> **WHAT THE EXERCISE ASKS**
What lines below contain the string "help"? List them all.

> **RECORDS PROVIDED**
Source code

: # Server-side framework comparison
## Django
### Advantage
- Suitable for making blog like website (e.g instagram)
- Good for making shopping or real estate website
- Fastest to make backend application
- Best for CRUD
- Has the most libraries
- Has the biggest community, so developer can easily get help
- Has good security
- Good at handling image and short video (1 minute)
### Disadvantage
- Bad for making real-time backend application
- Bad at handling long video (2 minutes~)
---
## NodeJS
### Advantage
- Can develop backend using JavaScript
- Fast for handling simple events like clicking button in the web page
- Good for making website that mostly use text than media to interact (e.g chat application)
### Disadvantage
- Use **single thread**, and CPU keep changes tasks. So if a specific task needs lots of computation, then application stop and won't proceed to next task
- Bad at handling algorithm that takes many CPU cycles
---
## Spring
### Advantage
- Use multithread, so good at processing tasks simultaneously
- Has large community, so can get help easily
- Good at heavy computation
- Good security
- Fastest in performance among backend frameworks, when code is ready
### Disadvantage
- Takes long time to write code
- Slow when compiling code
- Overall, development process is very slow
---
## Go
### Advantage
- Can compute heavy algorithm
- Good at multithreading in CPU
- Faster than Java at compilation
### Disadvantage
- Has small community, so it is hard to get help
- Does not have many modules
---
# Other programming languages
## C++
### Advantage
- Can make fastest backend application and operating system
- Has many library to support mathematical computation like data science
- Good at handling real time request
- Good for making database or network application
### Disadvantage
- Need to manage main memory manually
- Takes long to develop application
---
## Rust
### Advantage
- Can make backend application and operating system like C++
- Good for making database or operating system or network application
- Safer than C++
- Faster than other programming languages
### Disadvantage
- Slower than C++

> **TASK OUTPUT**
- Has the biggest community, so developer can easily get help
- Has large community, so can get help easily
- Has small community, so it is hard to get help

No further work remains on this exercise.